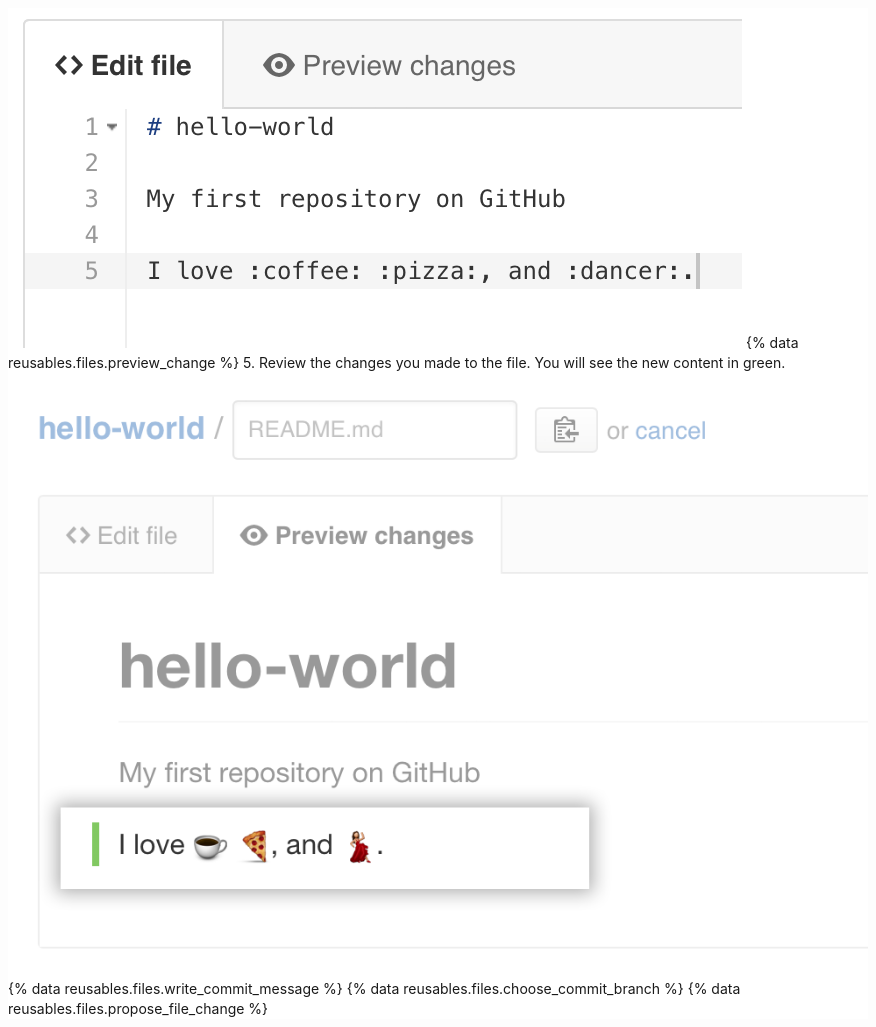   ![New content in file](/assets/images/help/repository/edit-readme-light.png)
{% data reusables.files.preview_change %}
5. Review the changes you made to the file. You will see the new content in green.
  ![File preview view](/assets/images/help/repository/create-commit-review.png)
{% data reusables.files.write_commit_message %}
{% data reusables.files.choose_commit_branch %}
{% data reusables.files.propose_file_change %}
--
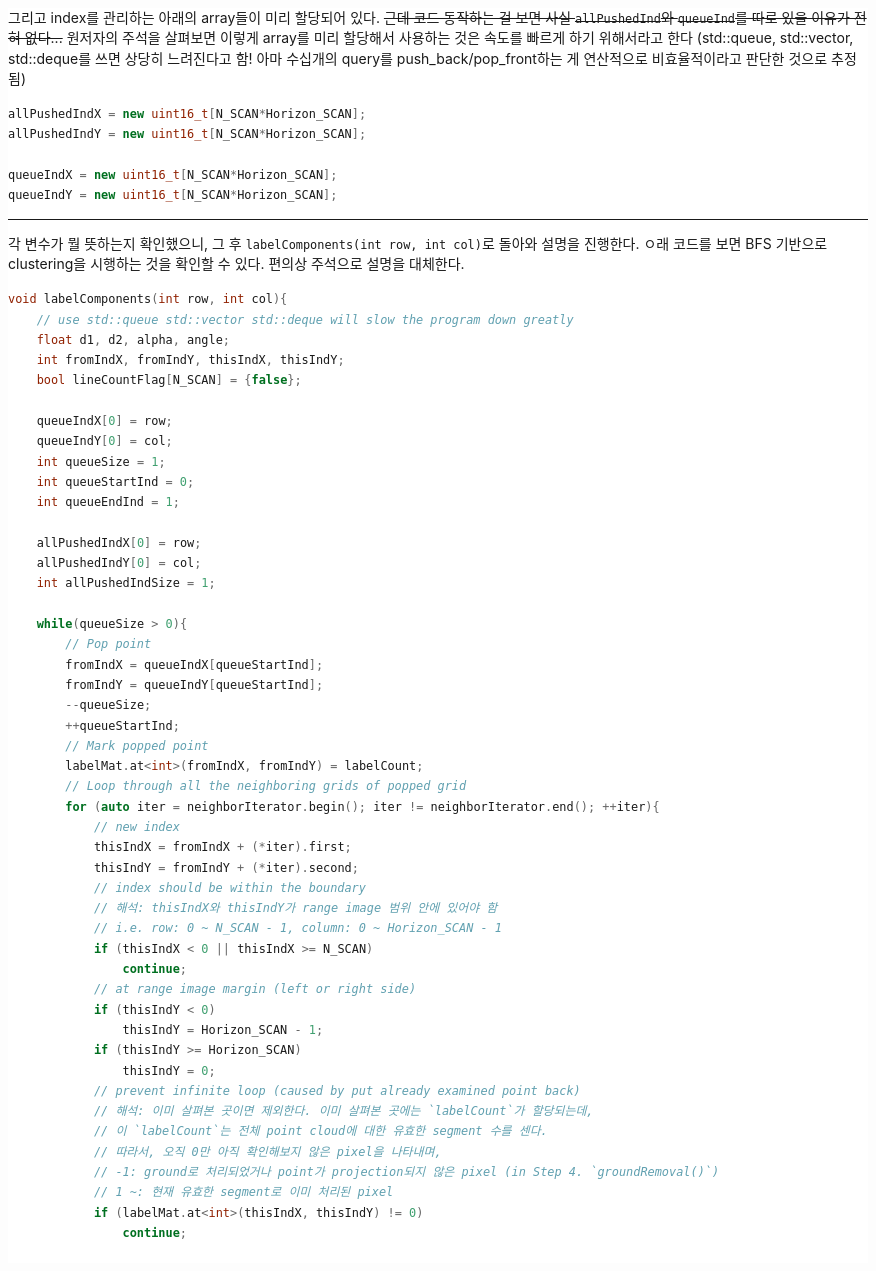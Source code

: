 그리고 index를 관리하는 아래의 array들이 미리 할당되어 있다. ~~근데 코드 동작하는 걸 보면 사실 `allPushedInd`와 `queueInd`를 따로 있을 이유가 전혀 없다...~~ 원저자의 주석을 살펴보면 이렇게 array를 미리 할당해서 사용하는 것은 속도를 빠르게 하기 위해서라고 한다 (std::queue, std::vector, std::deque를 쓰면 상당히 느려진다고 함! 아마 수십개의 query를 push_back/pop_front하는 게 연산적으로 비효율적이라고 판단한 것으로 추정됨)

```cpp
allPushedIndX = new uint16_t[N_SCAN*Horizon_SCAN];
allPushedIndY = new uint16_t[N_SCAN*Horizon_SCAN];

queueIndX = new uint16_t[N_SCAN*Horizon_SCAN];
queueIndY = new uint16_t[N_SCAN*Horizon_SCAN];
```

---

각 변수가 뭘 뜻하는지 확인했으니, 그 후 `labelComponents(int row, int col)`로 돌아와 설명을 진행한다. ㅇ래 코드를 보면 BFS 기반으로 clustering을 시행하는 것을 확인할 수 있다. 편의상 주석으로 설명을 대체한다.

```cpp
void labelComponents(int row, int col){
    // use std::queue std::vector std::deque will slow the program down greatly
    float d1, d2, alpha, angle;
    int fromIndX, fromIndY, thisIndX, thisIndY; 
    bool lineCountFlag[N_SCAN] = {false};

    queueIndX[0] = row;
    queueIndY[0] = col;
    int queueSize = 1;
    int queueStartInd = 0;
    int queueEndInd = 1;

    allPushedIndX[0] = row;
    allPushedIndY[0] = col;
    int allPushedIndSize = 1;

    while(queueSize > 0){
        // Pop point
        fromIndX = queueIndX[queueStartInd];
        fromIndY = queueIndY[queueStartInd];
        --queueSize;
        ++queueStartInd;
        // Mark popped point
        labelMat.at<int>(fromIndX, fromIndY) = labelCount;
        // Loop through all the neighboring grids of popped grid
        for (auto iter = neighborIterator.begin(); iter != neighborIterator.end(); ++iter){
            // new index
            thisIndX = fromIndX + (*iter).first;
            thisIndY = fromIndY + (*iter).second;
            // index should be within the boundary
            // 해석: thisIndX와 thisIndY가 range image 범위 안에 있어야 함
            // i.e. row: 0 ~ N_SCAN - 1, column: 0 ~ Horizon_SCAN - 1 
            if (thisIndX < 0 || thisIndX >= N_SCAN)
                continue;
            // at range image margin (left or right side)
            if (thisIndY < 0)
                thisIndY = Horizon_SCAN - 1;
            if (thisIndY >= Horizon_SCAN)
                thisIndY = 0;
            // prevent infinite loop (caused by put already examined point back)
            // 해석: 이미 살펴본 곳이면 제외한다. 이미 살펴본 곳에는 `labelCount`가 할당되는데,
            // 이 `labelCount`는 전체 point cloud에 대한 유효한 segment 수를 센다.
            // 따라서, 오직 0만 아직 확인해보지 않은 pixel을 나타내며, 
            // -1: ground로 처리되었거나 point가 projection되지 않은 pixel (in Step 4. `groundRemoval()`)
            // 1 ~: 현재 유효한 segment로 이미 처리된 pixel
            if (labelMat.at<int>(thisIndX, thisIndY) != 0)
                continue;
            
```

▶ **Required action**
Please copy out each line of the listing above that contains the string "queueSize".

▶ **Task answer**
    int queueSize = 1;
    while(queueSize > 0){
        --queueSize;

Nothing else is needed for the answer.